» Work instruction:
In the data below, find the line that contains "However useful they" and the line that contains "payload length in‐". Copy both, plus every line between them, exactly.

» Data:
==============================
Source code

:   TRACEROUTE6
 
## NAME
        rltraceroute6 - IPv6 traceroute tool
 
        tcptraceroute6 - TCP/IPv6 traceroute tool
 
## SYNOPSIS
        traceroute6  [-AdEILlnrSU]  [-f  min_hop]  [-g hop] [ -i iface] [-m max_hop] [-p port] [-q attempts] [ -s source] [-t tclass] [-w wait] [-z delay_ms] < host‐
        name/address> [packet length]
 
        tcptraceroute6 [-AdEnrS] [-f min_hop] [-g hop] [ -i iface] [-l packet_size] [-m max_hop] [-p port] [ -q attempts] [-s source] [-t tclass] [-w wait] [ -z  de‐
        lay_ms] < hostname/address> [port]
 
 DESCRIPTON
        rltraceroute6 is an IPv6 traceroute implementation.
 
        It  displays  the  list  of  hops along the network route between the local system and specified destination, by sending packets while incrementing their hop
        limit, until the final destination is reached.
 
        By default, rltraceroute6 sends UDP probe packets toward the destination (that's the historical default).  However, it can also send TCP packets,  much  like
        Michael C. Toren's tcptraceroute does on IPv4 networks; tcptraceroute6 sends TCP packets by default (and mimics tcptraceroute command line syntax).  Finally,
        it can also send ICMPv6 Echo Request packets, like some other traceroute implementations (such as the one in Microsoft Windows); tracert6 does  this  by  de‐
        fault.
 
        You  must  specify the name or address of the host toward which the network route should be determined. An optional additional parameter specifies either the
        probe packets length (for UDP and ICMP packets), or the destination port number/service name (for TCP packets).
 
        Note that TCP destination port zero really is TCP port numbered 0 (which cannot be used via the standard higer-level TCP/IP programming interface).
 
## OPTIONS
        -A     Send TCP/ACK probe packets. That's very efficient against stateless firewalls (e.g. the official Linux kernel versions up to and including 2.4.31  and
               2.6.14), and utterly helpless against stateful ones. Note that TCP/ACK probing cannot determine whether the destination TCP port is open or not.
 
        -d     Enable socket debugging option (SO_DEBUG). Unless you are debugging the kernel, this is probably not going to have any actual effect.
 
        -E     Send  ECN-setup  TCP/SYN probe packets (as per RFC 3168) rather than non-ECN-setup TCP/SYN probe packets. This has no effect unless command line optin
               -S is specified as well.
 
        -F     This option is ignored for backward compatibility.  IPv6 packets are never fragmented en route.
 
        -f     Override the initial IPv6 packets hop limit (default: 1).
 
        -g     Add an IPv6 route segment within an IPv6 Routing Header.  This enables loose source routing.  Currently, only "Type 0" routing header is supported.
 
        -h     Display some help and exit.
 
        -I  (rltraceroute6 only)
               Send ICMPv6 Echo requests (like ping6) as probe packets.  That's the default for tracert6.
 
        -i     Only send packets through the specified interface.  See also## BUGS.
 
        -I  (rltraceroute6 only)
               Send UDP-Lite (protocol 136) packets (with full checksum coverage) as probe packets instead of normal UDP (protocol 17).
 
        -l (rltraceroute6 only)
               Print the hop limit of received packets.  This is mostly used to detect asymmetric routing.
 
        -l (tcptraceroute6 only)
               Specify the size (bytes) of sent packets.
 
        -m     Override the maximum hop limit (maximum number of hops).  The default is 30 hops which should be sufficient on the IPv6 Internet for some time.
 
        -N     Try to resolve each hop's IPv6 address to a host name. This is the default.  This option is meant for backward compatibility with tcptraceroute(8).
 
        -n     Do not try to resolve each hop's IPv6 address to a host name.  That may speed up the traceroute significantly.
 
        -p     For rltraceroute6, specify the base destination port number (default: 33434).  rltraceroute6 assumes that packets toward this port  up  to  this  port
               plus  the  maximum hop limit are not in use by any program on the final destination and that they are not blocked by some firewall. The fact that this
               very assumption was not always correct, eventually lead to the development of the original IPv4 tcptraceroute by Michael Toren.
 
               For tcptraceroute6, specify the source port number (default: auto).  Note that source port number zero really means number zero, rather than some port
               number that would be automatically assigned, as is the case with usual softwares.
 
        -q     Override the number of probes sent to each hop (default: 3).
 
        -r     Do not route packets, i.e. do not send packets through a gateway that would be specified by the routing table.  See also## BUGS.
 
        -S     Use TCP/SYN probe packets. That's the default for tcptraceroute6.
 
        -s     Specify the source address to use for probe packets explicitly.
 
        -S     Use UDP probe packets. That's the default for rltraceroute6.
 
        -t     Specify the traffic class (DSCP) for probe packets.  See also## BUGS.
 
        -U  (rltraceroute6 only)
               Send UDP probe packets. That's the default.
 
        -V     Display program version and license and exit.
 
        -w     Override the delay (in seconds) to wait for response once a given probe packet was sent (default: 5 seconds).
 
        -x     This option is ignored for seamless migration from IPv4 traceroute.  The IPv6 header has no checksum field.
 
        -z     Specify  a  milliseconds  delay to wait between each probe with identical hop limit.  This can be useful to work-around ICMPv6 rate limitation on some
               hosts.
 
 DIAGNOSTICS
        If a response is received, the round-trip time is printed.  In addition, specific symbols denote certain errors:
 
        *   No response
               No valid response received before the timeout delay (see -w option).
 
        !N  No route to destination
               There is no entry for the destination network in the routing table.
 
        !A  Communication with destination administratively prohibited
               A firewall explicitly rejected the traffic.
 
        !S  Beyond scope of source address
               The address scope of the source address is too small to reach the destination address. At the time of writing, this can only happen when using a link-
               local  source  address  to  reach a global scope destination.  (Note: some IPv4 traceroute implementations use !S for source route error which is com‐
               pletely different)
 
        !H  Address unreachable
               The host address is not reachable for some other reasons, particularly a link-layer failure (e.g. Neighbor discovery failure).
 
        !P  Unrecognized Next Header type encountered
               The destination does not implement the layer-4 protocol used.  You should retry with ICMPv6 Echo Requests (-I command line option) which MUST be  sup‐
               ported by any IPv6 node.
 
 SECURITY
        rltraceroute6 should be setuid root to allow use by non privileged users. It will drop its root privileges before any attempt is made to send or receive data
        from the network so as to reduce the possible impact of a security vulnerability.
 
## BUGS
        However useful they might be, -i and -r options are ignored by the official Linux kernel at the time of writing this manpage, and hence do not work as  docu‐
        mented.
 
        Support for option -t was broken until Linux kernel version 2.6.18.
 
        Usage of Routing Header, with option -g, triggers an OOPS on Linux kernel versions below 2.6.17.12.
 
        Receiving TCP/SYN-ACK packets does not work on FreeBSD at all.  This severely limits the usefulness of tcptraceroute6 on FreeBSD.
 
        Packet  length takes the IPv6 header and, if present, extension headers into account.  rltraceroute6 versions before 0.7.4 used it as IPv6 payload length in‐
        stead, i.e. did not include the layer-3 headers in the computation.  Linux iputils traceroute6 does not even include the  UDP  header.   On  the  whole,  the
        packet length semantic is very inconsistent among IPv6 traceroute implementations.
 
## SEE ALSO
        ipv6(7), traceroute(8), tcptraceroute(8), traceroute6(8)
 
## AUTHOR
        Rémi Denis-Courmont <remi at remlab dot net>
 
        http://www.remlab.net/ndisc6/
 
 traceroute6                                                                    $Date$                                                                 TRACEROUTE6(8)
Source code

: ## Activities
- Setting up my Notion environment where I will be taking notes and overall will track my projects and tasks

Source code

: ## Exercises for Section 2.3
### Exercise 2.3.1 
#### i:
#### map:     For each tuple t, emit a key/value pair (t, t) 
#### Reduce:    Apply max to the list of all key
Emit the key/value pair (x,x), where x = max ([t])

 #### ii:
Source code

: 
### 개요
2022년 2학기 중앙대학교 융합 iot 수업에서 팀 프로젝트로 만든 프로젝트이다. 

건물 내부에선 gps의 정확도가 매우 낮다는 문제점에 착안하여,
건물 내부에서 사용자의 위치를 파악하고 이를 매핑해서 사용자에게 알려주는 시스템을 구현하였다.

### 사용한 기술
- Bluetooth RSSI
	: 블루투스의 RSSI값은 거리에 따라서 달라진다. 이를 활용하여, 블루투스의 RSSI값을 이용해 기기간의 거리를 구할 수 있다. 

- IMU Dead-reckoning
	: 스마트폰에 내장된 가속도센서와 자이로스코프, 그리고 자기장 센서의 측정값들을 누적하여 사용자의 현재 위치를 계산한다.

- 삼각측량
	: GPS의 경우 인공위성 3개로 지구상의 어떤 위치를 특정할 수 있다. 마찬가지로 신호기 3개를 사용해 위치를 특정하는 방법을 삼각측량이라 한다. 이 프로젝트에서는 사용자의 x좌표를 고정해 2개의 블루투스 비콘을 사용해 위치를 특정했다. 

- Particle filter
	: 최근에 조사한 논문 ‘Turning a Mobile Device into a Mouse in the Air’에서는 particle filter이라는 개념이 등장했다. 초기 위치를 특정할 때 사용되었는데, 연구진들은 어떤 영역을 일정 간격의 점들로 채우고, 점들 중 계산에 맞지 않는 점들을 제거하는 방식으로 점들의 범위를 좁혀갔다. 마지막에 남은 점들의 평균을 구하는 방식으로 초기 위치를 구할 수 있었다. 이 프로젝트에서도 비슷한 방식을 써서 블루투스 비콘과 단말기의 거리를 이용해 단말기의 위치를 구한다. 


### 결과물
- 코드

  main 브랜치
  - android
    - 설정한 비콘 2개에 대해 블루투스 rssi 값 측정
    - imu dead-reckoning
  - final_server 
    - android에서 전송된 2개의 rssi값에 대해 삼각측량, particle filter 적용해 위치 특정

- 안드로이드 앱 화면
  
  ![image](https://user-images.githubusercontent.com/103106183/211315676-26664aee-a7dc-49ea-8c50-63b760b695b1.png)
==============================
» Written answer:
        However useful they might be, -i and -r options are ignored by the official Linux kernel at the time of writing this manpage, and hence do not work as  docu‐
        mented.
 
        Support for option -t was broken until Linux kernel version 2.6.18.
 
        Usage of Routing Header, with option -g, triggers an OOPS on Linux kernel versions below 2.6.17.12.
 
        Receiving TCP/SYN-ACK packets does not work on FreeBSD at all.  This severely limits the usefulness of tcptraceroute6 on FreeBSD.
 
        Packet  length takes the IPv6 header and, if present, extension headers into account.  rltraceroute6 versions before 0.7.4 used it as IPv6 payload length in‐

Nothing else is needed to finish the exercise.